Items listed in a dataset
=======

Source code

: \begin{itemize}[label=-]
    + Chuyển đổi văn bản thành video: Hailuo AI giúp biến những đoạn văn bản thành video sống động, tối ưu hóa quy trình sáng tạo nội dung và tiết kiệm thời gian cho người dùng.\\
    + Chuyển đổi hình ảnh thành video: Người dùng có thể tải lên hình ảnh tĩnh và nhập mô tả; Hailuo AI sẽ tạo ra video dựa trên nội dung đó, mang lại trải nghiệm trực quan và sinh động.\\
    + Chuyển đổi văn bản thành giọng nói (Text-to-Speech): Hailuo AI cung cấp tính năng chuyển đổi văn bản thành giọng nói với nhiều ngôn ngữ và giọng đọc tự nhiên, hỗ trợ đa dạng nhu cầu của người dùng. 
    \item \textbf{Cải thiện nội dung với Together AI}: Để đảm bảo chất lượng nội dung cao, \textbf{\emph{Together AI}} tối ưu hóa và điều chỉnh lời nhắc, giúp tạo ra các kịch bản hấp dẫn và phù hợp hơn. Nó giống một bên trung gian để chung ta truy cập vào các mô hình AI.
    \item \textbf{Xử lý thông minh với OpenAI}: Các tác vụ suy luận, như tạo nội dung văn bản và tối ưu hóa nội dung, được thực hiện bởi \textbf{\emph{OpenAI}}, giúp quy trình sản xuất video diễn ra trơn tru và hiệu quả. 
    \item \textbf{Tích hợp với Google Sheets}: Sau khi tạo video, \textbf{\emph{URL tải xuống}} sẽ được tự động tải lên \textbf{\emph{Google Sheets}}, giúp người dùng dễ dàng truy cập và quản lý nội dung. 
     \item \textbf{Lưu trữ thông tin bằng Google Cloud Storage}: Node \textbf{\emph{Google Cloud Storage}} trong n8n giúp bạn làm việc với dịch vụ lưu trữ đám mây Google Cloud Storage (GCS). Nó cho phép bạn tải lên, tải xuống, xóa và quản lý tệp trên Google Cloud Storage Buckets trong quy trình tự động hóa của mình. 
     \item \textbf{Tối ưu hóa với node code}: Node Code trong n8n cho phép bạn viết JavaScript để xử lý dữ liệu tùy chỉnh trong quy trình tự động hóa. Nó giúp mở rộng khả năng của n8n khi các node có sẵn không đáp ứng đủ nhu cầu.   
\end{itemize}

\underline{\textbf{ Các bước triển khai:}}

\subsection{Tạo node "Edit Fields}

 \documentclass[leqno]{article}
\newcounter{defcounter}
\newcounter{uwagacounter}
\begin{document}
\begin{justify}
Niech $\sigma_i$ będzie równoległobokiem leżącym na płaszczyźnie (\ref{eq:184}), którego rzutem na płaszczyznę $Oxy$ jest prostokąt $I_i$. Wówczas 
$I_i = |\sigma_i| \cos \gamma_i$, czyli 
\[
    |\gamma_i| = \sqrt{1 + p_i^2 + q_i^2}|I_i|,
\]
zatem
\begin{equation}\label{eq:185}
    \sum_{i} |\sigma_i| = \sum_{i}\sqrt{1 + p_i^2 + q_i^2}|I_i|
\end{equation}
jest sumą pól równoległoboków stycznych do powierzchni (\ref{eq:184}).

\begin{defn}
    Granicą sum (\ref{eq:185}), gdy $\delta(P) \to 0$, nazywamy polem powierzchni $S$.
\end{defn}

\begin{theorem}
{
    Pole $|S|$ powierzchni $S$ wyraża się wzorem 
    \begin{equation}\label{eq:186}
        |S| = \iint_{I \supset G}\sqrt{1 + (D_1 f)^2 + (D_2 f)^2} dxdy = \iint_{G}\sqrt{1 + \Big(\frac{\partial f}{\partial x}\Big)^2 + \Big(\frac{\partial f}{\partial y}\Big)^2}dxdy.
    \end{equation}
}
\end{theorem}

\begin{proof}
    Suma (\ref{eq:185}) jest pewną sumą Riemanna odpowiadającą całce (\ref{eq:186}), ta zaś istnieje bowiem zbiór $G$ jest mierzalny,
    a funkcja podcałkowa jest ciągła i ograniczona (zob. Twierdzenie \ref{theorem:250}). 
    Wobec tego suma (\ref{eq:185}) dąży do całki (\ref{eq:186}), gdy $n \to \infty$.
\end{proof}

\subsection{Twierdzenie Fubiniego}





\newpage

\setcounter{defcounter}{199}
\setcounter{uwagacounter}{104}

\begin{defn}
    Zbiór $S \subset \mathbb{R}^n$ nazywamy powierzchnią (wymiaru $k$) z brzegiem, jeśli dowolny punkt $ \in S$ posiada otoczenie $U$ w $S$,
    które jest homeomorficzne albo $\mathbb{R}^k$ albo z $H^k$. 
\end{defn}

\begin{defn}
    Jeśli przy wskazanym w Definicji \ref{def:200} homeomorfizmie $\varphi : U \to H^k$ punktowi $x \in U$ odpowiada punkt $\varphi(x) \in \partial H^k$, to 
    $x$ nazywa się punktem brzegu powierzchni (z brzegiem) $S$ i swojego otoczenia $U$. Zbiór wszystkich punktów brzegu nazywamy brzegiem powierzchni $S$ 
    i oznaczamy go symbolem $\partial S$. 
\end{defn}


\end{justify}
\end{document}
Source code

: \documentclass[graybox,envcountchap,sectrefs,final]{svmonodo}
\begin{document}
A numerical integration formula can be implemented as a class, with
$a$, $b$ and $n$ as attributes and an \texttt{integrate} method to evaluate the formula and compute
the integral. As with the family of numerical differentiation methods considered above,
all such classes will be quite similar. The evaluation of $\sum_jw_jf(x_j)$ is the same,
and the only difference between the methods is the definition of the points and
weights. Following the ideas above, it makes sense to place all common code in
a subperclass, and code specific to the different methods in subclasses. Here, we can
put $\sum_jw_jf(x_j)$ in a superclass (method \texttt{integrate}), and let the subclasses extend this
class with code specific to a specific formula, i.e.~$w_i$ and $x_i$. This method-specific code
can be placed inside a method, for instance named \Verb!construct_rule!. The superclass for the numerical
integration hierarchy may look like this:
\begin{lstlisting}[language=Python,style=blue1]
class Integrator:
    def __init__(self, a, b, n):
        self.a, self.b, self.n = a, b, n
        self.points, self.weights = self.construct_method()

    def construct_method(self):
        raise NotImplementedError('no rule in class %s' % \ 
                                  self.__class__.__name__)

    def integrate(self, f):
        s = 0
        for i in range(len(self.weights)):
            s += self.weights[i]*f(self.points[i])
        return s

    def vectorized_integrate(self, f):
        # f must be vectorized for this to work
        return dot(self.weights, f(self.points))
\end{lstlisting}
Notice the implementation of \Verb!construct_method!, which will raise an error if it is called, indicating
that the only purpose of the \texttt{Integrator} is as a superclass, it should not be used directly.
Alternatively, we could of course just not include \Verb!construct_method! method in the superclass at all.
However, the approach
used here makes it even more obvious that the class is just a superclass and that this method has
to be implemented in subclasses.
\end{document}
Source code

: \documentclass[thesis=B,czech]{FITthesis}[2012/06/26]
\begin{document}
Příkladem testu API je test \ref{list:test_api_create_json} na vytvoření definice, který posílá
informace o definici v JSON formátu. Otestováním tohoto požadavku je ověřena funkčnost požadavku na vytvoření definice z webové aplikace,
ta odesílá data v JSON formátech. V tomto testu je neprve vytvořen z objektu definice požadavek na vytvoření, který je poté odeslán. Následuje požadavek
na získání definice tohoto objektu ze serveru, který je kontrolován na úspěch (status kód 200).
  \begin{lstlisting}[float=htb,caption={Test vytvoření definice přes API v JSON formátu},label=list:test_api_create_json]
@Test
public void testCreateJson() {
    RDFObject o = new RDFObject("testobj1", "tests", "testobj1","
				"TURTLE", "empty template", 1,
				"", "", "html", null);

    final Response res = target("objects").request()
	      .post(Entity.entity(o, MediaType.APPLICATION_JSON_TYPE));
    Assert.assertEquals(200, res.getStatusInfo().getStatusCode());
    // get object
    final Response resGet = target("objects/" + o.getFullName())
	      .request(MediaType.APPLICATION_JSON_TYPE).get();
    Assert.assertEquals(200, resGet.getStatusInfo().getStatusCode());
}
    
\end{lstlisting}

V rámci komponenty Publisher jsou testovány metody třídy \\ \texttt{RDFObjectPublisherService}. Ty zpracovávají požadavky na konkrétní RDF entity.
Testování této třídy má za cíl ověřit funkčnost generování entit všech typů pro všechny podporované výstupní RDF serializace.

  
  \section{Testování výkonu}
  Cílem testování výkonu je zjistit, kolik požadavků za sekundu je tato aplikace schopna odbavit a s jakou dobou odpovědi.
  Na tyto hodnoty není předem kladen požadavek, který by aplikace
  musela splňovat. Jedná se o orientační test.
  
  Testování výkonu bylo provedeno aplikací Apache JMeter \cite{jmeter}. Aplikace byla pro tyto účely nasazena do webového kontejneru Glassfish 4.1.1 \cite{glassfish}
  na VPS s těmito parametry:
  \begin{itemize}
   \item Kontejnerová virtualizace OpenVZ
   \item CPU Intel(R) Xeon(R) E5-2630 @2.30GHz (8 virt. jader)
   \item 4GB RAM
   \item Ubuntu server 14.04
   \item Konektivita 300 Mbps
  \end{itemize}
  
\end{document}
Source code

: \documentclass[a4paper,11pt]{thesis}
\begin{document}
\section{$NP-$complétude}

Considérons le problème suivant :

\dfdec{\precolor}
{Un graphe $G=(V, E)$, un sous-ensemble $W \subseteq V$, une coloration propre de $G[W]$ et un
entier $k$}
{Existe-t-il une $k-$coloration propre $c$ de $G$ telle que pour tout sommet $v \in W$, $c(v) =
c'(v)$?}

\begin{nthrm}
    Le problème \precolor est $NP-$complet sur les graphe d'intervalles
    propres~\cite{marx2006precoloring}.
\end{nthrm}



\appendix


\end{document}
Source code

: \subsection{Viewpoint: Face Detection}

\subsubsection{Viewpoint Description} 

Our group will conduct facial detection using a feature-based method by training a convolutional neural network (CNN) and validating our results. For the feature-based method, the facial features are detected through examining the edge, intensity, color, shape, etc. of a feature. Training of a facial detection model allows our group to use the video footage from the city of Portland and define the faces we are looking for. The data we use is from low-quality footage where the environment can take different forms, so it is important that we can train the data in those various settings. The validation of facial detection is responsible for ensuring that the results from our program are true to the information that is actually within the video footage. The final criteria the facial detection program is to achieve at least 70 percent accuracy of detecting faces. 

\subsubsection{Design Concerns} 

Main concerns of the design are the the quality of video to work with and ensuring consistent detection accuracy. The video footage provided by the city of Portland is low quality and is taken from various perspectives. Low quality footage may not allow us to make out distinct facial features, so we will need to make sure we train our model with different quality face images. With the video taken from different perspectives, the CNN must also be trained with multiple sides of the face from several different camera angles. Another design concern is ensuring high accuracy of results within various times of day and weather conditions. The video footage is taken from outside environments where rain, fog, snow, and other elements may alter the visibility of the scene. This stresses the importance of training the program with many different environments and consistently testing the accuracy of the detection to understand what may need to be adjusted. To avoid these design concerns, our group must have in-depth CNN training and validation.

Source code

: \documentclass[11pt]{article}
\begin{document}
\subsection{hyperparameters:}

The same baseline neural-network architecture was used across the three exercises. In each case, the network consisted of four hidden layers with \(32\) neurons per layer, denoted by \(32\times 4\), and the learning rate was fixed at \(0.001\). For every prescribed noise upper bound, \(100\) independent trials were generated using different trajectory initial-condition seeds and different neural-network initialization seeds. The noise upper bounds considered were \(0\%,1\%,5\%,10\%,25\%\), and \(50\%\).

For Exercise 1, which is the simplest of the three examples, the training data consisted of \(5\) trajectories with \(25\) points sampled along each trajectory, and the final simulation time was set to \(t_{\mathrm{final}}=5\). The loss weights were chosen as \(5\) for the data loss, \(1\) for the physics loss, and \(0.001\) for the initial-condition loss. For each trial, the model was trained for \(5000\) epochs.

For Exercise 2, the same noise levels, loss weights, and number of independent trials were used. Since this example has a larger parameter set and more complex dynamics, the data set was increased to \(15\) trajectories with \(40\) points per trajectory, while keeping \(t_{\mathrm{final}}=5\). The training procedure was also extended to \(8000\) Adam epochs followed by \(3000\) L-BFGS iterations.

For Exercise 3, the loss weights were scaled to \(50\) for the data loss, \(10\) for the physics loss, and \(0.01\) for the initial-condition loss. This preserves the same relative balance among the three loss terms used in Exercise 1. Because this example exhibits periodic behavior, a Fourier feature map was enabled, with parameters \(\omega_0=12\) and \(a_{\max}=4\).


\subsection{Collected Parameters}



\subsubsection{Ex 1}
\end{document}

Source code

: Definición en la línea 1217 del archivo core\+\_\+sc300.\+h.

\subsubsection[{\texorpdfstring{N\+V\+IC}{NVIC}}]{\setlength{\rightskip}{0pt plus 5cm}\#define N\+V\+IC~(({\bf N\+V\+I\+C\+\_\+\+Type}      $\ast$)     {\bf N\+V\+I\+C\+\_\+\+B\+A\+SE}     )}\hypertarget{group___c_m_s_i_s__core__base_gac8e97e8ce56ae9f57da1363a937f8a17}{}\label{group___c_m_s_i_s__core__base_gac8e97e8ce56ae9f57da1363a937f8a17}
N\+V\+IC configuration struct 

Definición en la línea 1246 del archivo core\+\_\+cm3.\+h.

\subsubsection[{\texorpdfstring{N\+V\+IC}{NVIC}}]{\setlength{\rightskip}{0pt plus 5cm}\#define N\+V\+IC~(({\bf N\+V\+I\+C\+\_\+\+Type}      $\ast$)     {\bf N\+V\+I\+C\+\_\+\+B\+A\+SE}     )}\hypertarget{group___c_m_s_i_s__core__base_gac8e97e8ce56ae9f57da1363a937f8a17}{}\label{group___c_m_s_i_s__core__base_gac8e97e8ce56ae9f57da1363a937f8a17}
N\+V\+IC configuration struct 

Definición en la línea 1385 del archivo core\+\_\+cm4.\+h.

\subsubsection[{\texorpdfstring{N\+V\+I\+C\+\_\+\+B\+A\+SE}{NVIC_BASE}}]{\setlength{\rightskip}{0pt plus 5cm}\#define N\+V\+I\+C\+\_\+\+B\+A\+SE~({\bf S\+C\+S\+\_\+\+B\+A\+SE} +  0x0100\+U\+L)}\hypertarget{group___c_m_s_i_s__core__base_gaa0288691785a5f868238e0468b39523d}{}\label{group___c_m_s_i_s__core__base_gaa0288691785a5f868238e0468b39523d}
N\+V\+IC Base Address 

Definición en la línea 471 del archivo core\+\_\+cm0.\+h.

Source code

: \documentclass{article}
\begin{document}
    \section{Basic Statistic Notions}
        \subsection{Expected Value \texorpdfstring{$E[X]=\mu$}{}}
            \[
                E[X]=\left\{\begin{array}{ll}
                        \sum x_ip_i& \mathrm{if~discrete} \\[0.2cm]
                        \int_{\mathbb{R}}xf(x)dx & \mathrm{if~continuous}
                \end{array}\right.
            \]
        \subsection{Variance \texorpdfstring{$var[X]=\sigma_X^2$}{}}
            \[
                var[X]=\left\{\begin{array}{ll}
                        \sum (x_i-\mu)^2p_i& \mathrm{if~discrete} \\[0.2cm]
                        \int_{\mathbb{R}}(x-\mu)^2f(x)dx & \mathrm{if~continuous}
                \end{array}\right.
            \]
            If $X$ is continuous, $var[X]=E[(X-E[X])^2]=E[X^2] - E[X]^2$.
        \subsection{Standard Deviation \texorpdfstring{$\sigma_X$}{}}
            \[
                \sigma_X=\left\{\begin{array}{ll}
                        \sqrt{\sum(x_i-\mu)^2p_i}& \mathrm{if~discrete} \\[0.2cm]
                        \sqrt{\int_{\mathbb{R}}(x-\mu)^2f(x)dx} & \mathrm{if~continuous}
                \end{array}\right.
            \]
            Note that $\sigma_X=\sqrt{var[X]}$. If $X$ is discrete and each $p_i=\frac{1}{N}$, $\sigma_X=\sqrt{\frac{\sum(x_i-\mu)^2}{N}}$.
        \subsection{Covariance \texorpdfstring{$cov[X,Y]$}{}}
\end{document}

=======

WHAT IS NEEDED: There is a run of lines above from the one with "integration hierarchy may" to the one with "Alternatively, we could"; print exactly that run, both ends included, and nothing else.

TASK OUTPUT:
integration hierarchy may look like this:
\begin{lstlisting}[language=Python,style=blue1]
class Integrator:
    def __init__(self, a, b, n):
        self.a, self.b, self.n = a, b, n
        self.points, self.weights = self.construct_method()

    def construct_method(self):
        raise NotImplementedError('no rule in class %s' % \ 
                                  self.__class__.__name__)

    def integrate(self, f):
        s = 0
        for i in range(len(self.weights)):
            s += self.weights[i]*f(self.points[i])
        return s

    def vectorized_integrate(self, f):
        # f must be vectorized for this to work
        return dot(self.weights, f(self.points))
\end{lstlisting}
Notice the implementation of \Verb!construct_method!, which will raise an error if it is called, indicating
that the only purpose of the \texttt{Integrator} is as a superclass, it should not be used directly.
Alternatively, we could of course just not include \Verb!construct_method! method in the superclass at all.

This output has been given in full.